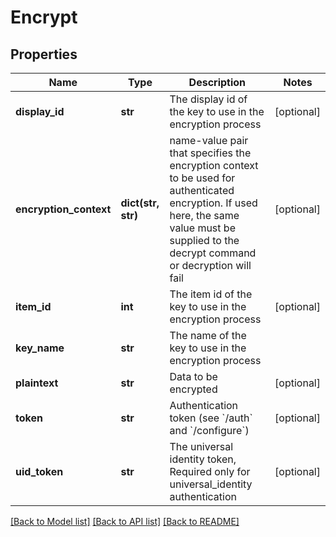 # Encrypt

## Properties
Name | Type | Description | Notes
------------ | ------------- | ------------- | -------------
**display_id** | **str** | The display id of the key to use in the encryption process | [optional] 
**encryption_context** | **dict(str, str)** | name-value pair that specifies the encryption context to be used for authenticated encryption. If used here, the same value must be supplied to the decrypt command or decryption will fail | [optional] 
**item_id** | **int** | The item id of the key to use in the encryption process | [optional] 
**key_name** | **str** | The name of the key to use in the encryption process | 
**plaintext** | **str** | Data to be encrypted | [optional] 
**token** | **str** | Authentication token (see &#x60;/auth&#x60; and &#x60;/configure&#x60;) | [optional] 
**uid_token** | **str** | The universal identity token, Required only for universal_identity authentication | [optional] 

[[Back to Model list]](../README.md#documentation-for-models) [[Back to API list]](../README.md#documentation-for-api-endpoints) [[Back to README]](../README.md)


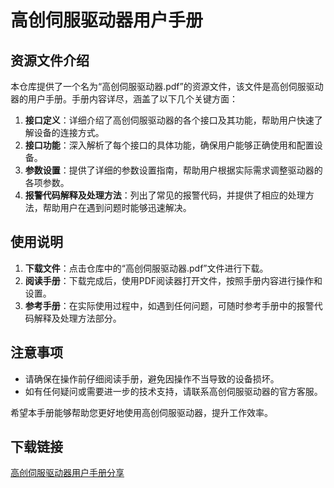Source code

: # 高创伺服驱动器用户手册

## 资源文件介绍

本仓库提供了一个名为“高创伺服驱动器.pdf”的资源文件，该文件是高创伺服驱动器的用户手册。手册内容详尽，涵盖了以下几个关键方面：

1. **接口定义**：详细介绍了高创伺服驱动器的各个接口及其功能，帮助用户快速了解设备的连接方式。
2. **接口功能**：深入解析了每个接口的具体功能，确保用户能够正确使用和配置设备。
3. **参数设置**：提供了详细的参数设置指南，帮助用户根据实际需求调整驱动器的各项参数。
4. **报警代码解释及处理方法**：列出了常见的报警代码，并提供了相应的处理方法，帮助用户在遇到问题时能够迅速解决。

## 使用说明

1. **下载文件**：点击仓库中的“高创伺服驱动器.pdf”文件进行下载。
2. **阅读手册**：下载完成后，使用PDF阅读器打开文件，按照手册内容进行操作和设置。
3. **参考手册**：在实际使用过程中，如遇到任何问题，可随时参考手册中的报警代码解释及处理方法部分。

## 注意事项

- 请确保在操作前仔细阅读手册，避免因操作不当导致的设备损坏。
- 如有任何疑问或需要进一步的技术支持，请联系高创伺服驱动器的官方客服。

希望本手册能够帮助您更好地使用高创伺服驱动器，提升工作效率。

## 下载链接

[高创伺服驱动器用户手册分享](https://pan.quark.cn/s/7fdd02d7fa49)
---
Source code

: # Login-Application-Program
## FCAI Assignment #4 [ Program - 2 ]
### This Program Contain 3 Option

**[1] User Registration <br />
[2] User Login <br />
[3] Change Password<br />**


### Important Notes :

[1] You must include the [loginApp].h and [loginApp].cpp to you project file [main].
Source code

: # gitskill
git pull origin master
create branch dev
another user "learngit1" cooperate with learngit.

▸ **Required work**:
Each line containing the word "Program" needs to be copied from the data above.

▸ **Response area**:
: # Login-Application-Program
## FCAI Assignment #4 [ Program - 2 ]
### This Program Contain 3 Option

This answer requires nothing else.